Microservices Aren't a Performance Optimization


We split a monolith expecting it to get faster. It got slower, and that was the correct outcome.

A team I worked with split a Django monolith into six services because “microservices scale better.” Six months later the same request that used to take 40ms was taking 180ms, and everyone was confused about why the “scalable” architecture felt slower. It felt slower because it was slower — that request now made four network calls instead of four in-process function calls.

The confusion at the root of it

Microservices don’t make individual requests faster. A function call inside one process is a few nanoseconds; the same call over HTTP to another service is milliseconds, even on a fast internal network, even before you count serialization, auth, and retries. Every service boundary you introduce is a tax on latency, paid on every request that crosses it. If your monolith’s problem was request latency, splitting it into services makes that specific problem worse, not better, at least locally.

What microservices actually buy you is independent scaling and independent deployment. If your image-processing workload needs 50 CPU-heavy workers and your user-auth workload needs 3 lightweight ones, a monolith forces you to scale them together — you’re either wasting CPU on auth boxes or starving image processing. Split them, and you scale each to its actual load shape. Similarly, if the image-processing team ships twice a day and the checkout team ships once a quarter because it’s payment-critical, a monolith forces both onto the same deploy cadence and the same blast radius when something goes wrong. That’s the real argument for the split — organizational and scaling independence, not raw speed.

What we actually needed

In our case, the “monolith is too slow” problem was two unindexed queries and an N+1 in a serializer. We fixed those in an afternoon and the p95 dropped by more than the eventual microservices migration ever delivered. The migration wasn’t wasted work — it did make sense a year later once two of those services had genuinely different scaling profiles and different teams owning them — but it solved a problem we didn’t have yet, at a cost (operational complexity, distributed tracing, network failure modes we now had to design for) that we paid immediately.
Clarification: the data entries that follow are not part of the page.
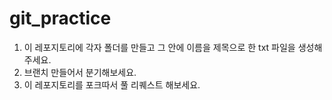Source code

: # git_practice

1. 이 레포지토리에 각자 폴더를 만들고 그 안에 이름을 제목으로 한 txt 파일을 생성해주세요.
2. 브랜치 만들어서 분기해보세요.
3. 이 레포지토리를 포크따서 풀 리퀘스트 해보세요.
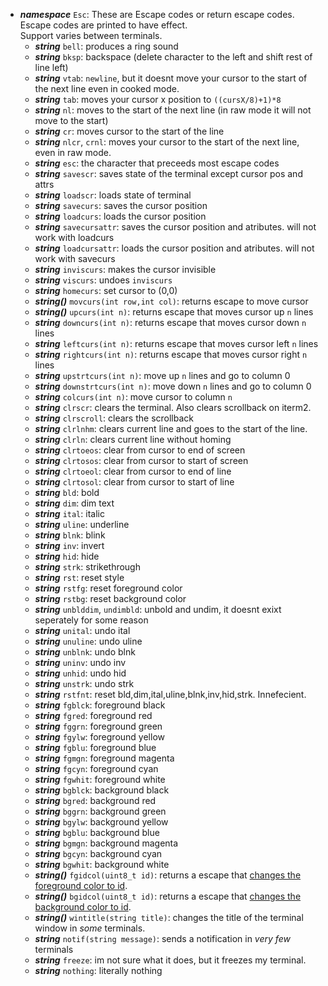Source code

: - ***namespace*** `Esc`:
  These are Escape codes or return escape codes.  
  Escape codes are printed to have effect.  
  Support varies between terminals.
  - ***string*** `bell`: produces a ring sound
  - ***string*** `bksp`: backspace (delete character to the left and shift rest of line left) 
  - ***string*** `vtab`: `newline`, but it doesnt move your cursor to the start of the next line even in cooked mode.
  - ***string*** `tab`: moves your cursor x position to `((cursX/8)+1)*8`
  - ***string*** `nl`: moves to the start of the next line (in raw mode it will not move to the start) 
  - ***string*** `cr`: moves cursor to the start of the line
  - ***string*** `nlcr`, `crnl`: moves your cursor to the start of the next line, even in raw mode.
  - ***string*** `esc`: the character that preceeds most escape codes
  - ***string*** `savescr`: saves state of the terminal except cursor pos and attrs
  - ***string*** `loadscr`: loads state of terminal
  - ***string*** `savecurs`: saves the cursor position
  - ***string*** `loadcurs`: loads the cursor position
  - ***string*** `savecursattr`: saves the cursor position and atributes. will not work with loadcurs
  - ***string*** `loadcursattr`: loads the cursor position and atributes. will not work with savecurs
  - ***string*** `inviscurs`: makes the cursor invisible
  - ***string*** `viscurs`: undoes `inviscurs`
  - ***string*** `homecurs`: set cursor to (0,0)
  - ***string()*** `movcurs(int row,int col)`: returns escape to move cursor
  - ***string()*** `upcurs(int n)`: returns escape that moves cursor up `n` lines
  - ***string*** `downcurs(int n)`: returns escape that moves cursor down `n` lines
  - ***string*** `leftcurs(int n)`: returns escape that moves cursor left `n` lines
  - ***string*** `rightcurs(int n)`: returns escape that moves cursor right `n` lines
  - ***string*** `upstrtcurs(int n)`: move up `n` lines and go to column 0
  - ***string*** `downstrtcurs(int n)`: move down `n` lines and go to column 0
  - ***string*** `colcurs(int n)`: move cursor to column `n`
  - ***string*** `clrscr`: clears the terminal. Also clears scrollback on iterm2.
  - ***string*** `clrscroll`: clears the scrollback
  - ***string*** `clrlnhm`: clears current line and goes to the start of the line.
  - ***string*** `clrln`: clears current line without homing
  - ***string*** `clrtoeos`: clear from cursor to end of screen
  - ***string*** `clrtosos`: clear from cursor to start of screen
  - ***string*** `clrtoeol`: clear from cursor to end of line
  - ***string*** `clrtosol`: clear from cursor to start of line
  - ***string*** `bld`: bold
  - ***string*** `dim`: dim text
  - ***string*** `ital`: italic
  - ***string*** `uline`: underline
  - ***string*** `blnk`: blink
  - ***string*** `inv`: invert
  - ***string*** `hid`: hide
  - ***string*** `strk`: strikethrough
  - ***string*** `rst`: reset style
  - ***string*** `rstfg`: reset foreground color
  - ***string*** `rstbg`: reset background color
  - ***string*** `unblddim`, `undimbld`: unbold and undim, it doesnt exixt seperately for some reason
  - ***string*** `unital`: undo ital
  - ***string*** `unuline`: undo uline
  - ***string*** `unblnk`: undo blnk
  - ***string*** `uninv`: undo inv
  - ***string*** `unhid`: undo hid
  - ***string*** `unstrk`: undo strk
  - ***string*** `rstfnt`: reset bld,dim,ital,uline,blnk,inv,hid,strk. Innefecient.
  - ***string*** `fgblck`: foreground black
  - ***string*** `fgred`: foreground red
  - ***string*** `fggrn`: foreground green
  - ***string*** `fgylw`: foreground yellow
  - ***string*** `fgblu`: foreground blue
  - ***string*** `fgmgn`: foreground magenta
  - ***string*** `fgcyn`: foreground cyan
  - ***string*** `fgwhit`: foreground white
  - ***string*** `bgblck`: background black
  - ***string*** `bgred`: background red
  - ***string*** `bggrn`: background green
  - ***string*** `bgylw`: background yellow
  - ***string*** `bgblu`: background blue
  - ***string*** `bgmgn`: background magenta
  - ***string*** `bgcyn`: background cyan
  - ***string*** `bgwhit`: background white
  - ***string()*** `fgidcol(uint8_t id)`: returns a escape that [changes the foreground color to id](https://upload.wikimedia.org/wikipedia/commons/1/15/Xterm_256color_chart.svg).
  - ***string()*** `bgidcol(uint8_t id)`: returns a escape that [changes the background color to id](https://upload.wikimedia.org/wikipedia/commons/1/15/Xterm_256color_chart.svg).
  - ***string()*** `wintitle(string title)`: changes the title of the terminal window in *some* terminals.
  - ***string*** `notif(string message)`: sends a notification in *very few* terminals
  - ***string*** `freeze`: im not sure what it does, but it freezes my terminal.
  - ***string*** `nothing`: literally nothing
The question that would’ve saved us months

Before splitting a service, the question isn’t “will this scale better” — nearly anything looks like it scales better on a diagram. The question is: which specific resource is contended (CPU, memory, DB connections, deploy risk), and does splitting this boundary actually relieve that contention, or does it just move the bottleneck into the network while adding retry logic, service discovery, and distributed failure modes you didn’t have before?

If you can’t name the specific resource that’s contended and show that a service boundary relieves it, you’re not solving a scaling problem — you’re buying organizational flexibility at a fixed latency and complexity cost. That might still be the right trade. Just don’t call it a performance win, because the benchmark will call your bluff.